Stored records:
▼▼▼

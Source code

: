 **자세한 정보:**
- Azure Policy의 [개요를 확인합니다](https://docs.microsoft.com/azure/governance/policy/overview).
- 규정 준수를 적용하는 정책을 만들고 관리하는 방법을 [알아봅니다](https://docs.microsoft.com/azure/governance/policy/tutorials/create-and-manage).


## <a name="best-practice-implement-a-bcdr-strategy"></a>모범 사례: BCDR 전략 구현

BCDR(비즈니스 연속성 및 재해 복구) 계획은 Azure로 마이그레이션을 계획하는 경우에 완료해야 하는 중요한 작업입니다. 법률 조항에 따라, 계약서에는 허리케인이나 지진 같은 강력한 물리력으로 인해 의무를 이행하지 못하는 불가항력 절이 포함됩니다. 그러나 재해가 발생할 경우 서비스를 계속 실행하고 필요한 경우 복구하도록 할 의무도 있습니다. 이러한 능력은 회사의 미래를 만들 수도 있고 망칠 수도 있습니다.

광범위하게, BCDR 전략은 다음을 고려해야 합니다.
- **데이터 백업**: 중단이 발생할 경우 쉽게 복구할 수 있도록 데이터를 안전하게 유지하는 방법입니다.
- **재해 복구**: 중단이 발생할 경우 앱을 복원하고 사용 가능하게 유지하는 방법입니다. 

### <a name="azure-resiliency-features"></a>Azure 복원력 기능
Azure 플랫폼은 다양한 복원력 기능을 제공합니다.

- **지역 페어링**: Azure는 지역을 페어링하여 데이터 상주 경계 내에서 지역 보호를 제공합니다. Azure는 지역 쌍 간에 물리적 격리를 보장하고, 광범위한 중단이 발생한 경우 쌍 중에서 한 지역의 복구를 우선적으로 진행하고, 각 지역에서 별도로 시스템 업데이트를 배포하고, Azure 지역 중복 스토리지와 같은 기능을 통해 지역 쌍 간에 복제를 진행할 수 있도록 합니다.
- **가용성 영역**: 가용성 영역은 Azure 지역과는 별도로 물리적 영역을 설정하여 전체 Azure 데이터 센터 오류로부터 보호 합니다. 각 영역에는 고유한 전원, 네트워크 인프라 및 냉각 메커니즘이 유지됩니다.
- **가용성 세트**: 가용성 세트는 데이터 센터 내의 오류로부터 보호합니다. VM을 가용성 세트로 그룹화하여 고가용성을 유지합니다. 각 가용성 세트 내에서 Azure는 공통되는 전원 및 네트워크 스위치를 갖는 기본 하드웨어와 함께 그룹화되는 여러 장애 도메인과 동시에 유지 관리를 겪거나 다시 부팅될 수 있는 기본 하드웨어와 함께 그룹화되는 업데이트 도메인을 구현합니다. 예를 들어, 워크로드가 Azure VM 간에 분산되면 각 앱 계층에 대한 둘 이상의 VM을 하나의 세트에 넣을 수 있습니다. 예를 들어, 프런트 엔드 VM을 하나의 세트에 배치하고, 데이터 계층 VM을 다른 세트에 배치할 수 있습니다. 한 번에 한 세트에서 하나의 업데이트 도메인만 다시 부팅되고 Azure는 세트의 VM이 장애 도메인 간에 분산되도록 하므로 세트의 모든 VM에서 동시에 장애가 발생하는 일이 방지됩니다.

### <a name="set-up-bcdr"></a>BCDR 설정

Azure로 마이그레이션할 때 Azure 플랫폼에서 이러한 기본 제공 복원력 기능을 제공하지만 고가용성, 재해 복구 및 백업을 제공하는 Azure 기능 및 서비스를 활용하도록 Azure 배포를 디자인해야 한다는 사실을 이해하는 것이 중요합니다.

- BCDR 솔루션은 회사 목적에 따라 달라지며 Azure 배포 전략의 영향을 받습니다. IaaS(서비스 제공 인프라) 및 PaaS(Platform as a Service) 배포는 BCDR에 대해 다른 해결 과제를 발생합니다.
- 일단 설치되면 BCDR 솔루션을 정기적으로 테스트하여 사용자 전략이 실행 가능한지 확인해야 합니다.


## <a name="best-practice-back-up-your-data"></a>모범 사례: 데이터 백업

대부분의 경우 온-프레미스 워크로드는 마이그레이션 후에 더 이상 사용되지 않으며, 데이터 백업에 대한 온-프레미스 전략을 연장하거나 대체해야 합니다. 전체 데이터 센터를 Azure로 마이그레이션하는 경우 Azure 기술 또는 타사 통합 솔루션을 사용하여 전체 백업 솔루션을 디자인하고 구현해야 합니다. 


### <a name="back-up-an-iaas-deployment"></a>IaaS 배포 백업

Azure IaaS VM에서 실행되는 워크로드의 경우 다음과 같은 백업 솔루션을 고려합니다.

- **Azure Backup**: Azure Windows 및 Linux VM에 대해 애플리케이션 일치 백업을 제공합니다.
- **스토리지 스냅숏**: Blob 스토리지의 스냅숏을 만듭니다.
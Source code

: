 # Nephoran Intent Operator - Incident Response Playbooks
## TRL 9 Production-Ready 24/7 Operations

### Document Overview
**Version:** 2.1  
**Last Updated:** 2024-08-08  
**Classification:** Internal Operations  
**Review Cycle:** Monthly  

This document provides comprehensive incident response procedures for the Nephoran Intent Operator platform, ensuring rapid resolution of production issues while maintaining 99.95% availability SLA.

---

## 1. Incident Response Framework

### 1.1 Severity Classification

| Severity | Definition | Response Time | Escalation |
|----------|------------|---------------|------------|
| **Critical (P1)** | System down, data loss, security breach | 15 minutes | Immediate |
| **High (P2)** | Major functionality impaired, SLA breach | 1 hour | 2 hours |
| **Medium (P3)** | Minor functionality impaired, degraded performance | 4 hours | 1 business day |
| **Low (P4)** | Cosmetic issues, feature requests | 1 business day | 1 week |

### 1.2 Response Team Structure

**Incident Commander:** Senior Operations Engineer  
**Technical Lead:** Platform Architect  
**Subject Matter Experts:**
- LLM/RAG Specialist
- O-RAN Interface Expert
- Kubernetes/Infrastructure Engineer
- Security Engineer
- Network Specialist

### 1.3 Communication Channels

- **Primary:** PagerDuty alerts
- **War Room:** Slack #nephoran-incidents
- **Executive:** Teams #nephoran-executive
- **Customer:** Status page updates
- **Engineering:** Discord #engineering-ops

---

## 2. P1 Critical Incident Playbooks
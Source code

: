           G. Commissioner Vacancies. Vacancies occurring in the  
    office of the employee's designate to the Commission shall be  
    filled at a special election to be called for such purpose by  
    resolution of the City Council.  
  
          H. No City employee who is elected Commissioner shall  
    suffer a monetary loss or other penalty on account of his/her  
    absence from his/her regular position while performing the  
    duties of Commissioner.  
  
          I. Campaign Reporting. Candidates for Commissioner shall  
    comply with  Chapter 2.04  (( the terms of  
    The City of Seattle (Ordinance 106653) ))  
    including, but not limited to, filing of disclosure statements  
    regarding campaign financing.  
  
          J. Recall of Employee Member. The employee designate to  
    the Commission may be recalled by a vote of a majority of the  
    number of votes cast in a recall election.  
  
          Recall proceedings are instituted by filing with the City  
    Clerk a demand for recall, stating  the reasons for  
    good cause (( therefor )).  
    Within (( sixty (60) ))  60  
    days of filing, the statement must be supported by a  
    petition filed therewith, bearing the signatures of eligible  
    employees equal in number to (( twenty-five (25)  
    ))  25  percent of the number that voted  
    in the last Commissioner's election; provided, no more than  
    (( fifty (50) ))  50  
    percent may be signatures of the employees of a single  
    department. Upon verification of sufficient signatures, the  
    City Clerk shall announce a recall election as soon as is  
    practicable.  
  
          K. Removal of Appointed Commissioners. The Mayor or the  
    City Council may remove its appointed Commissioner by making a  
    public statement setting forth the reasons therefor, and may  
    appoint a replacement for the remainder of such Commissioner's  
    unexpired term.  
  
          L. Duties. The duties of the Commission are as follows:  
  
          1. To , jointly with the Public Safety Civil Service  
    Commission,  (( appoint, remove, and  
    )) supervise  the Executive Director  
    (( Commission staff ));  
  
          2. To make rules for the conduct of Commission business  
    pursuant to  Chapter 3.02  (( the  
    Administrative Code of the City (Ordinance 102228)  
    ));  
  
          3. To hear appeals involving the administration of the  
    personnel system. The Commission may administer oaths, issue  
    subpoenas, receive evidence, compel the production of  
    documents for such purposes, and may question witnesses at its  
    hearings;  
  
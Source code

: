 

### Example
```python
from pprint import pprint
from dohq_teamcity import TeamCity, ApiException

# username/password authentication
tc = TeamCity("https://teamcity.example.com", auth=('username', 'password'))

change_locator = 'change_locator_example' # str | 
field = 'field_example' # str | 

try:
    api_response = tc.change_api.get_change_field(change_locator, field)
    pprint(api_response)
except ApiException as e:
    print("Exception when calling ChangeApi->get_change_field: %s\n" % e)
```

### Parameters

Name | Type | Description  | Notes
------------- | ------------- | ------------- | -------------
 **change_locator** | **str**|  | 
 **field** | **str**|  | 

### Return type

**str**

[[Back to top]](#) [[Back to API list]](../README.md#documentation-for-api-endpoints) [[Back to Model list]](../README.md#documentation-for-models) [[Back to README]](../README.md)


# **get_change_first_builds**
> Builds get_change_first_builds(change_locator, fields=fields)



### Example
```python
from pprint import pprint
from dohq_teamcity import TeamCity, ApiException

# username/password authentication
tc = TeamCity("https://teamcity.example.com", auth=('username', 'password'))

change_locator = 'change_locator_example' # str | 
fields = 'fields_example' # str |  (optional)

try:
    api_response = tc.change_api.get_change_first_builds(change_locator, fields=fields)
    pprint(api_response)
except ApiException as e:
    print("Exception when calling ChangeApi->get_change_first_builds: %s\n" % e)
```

▲▲▲

What this task involves
Exactly as they stand, please print the lines from the first line of the records above down to the line that includes "- **가용성 영역**: 가용성", both of those included and no others.

Your solution
Source code

: **자세한 정보:**
- Azure Policy의 [개요를 확인합니다](https://docs.microsoft.com/azure/governance/policy/overview).
- 규정 준수를 적용하는 정책을 만들고 관리하는 방법을 [알아봅니다](https://docs.microsoft.com/azure/governance/policy/tutorials/create-and-manage).


## <a name="best-practice-implement-a-bcdr-strategy"></a>모범 사례: BCDR 전략 구현

BCDR(비즈니스 연속성 및 재해 복구) 계획은 Azure로 마이그레이션을 계획하는 경우에 완료해야 하는 중요한 작업입니다. 법률 조항에 따라, 계약서에는 허리케인이나 지진 같은 강력한 물리력으로 인해 의무를 이행하지 못하는 불가항력 절이 포함됩니다. 그러나 재해가 발생할 경우 서비스를 계속 실행하고 필요한 경우 복구하도록 할 의무도 있습니다. 이러한 능력은 회사의 미래를 만들 수도 있고 망칠 수도 있습니다.

광범위하게, BCDR 전략은 다음을 고려해야 합니다.
- **데이터 백업**: 중단이 발생할 경우 쉽게 복구할 수 있도록 데이터를 안전하게 유지하는 방법입니다.
- **재해 복구**: 중단이 발생할 경우 앱을 복원하고 사용 가능하게 유지하는 방법입니다. 

### <a name="azure-resiliency-features"></a>Azure 복원력 기능
Azure 플랫폼은 다양한 복원력 기능을 제공합니다.

- **지역 페어링**: Azure는 지역을 페어링하여 데이터 상주 경계 내에서 지역 보호를 제공합니다. Azure는 지역 쌍 간에 물리적 격리를 보장하고, 광범위한 중단이 발생한 경우 쌍 중에서 한 지역의 복구를 우선적으로 진행하고, 각 지역에서 별도로 시스템 업데이트를 배포하고, Azure 지역 중복 스토리지와 같은 기능을 통해 지역 쌍 간에 복제를 진행할 수 있도록 합니다.
- **가용성 영역**: 가용성 영역은 Azure 지역과는 별도로 물리적 영역을 설정하여 전체 Azure 데이터 센터 오류로부터 보호 합니다. 각 영역에는 고유한 전원, 네트워크 인프라 및 냉각 메커니즘이 유지됩니다.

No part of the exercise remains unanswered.